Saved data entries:
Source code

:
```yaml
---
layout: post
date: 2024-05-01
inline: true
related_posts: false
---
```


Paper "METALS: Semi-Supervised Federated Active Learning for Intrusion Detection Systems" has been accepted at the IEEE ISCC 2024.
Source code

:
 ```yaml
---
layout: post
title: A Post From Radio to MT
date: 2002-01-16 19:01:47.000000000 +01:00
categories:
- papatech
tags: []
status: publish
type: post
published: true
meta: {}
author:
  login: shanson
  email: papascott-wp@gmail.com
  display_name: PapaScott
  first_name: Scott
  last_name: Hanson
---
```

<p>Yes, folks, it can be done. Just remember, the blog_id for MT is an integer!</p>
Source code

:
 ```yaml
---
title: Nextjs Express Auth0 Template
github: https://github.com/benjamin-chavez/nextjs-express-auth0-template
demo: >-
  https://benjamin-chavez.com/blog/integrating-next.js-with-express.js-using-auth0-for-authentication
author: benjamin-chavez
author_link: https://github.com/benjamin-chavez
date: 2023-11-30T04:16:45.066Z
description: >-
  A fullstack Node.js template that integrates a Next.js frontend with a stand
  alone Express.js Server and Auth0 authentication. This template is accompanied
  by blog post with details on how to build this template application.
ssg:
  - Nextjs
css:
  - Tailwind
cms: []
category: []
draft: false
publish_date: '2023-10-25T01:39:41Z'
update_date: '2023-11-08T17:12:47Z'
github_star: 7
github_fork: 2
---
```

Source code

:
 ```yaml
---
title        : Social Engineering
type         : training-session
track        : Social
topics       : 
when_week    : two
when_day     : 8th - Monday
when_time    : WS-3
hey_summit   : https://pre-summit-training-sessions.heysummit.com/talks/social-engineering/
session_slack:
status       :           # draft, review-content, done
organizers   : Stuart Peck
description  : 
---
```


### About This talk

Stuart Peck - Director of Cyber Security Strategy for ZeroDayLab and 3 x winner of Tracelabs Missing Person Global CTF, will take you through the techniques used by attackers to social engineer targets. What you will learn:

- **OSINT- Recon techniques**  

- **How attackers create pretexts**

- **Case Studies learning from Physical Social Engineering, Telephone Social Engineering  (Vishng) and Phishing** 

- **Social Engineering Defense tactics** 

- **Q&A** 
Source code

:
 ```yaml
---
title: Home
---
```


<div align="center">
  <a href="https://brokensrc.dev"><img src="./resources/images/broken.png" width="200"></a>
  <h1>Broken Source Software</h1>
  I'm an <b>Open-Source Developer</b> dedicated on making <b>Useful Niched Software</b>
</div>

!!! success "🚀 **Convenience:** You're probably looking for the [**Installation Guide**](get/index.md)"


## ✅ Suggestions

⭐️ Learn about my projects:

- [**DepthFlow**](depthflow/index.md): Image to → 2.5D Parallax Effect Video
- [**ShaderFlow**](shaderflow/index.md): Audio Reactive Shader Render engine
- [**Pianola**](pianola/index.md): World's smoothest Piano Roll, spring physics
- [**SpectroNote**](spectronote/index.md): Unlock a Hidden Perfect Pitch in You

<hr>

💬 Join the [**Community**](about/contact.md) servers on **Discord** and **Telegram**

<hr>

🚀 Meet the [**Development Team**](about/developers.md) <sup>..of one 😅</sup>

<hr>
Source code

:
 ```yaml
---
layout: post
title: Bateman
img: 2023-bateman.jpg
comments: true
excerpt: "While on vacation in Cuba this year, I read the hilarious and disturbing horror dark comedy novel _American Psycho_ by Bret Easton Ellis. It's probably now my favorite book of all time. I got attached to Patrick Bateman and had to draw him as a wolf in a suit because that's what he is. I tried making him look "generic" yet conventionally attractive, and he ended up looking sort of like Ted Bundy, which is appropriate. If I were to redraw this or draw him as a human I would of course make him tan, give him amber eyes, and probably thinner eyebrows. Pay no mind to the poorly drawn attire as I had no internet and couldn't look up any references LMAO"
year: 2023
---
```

* Exercise:
Transcribe every record verbatim.

* Result below:
Source code

:
```yaml
---
layout: post
date: 2024-05-01
inline: true
related_posts: false
---
```


Paper "METALS: Semi-Supervised Federated Active Learning for Intrusion Detection Systems" has been accepted at the IEEE ISCC 2024.
Source code

:
 ```yaml
---
layout: post
title: A Post From Radio to MT
date: 2002-01-16 19:01:47.000000000 +01:00
categories:
- papatech
tags: []
status: publish
type: post
published: true
meta: {}
author:
  login: shanson
  email: papascott-wp@gmail.com
  display_name: PapaScott
  first_name: Scott
  last_name: Hanson
---
```

<p>Yes, folks, it can be done. Just remember, the blog_id for MT is an integer!</p>
Source code

:
 ```yaml
---
title: Nextjs Express Auth0 Template
github: https://github.com/benjamin-chavez/nextjs-express-auth0-template
demo: >-
  https://benjamin-chavez.com/blog/integrating-next.js-with-express.js-using-auth0-for-authentication
author: benjamin-chavez
author_link: https://github.com/benjamin-chavez
date: 2023-11-30T04:16:45.066Z
description: >-
  A fullstack Node.js template that integrates a Next.js frontend with a stand
  alone Express.js Server and Auth0 authentication. This template is accompanied
  by blog post with details on how to build this template application.
ssg:
  - Nextjs
css:
  - Tailwind
cms: []
category: []
draft: false
publish_date: '2023-10-25T01:39:41Z'
update_date: '2023-11-08T17:12:47Z'
github_star: 7
github_fork: 2
---
```

Source code

:
 ```yaml
---
title        : Social Engineering
type         : training-session
track        : Social
topics       : 
when_week    : two
when_day     : 8th - Monday
when_time    : WS-3
hey_summit   : https://pre-summit-training-sessions.heysummit.com/talks/social-engineering/
session_slack:
status       :           # draft, review-content, done
organizers   : Stuart Peck
description  : 
---
```


### About This talk

Stuart Peck - Director of Cyber Security Strategy for ZeroDayLab and 3 x winner of Tracelabs Missing Person Global CTF, will take you through the techniques used by attackers to social engineer targets. What you will learn:

- **OSINT- Recon techniques**  

- **How attackers create pretexts**

- **Case Studies learning from Physical Social Engineering, Telephone Social Engineering  (Vishng) and Phishing** 

- **Social Engineering Defense tactics** 

- **Q&A** 
Source code

:
 ```yaml
---
title: Home
---
```


<div align="center">
  <a href="https://brokensrc.dev"><img src="./resources/images/broken.png" width="200"></a>
  <h1>Broken Source Software</h1>
  I'm an <b>Open-Source Developer</b> dedicated on making <b>Useful Niched Software</b>
</div>

!!! success "🚀 **Convenience:** You're probably looking for the [**Installation Guide**](get/index.md)"


## ✅ Suggestions

⭐️ Learn about my projects:

- [**DepthFlow**](depthflow/index.md): Image to → 2.5D Parallax Effect Video
- [**ShaderFlow**](shaderflow/index.md): Audio Reactive Shader Render engine
- [**Pianola**](pianola/index.md): World's smoothest Piano Roll, spring physics
- [**SpectroNote**](spectronote/index.md): Unlock a Hidden Perfect Pitch in You

<hr>

💬 Join the [**Community**](about/contact.md) servers on **Discord** and **Telegram**

<hr>

🚀 Meet the [**Development Team**](about/developers.md) <sup>..of one 😅</sup>

<hr>
Source code

:
 ```yaml
---
layout: post
title: Bateman
img: 2023-bateman.jpg
comments: true
excerpt: "While on vacation in Cuba this year, I read the hilarious and disturbing horror dark comedy novel _American Psycho_ by Bret Easton Ellis. It's probably now my favorite book of all time. I got attached to Patrick Bateman and had to draw him as a wolf in a suit because that's what he is. I tried making him look "generic" yet conventionally attractive, and he ended up looking sort of like Ted Bundy, which is appropriate. If I were to redraw this or draw him as a human I would of course make him tan, give him amber eyes, and probably thinner eyebrows. Pay no mind to the poorly drawn attire as I had no internet and couldn't look up any references LMAO"
year: 2023
---
```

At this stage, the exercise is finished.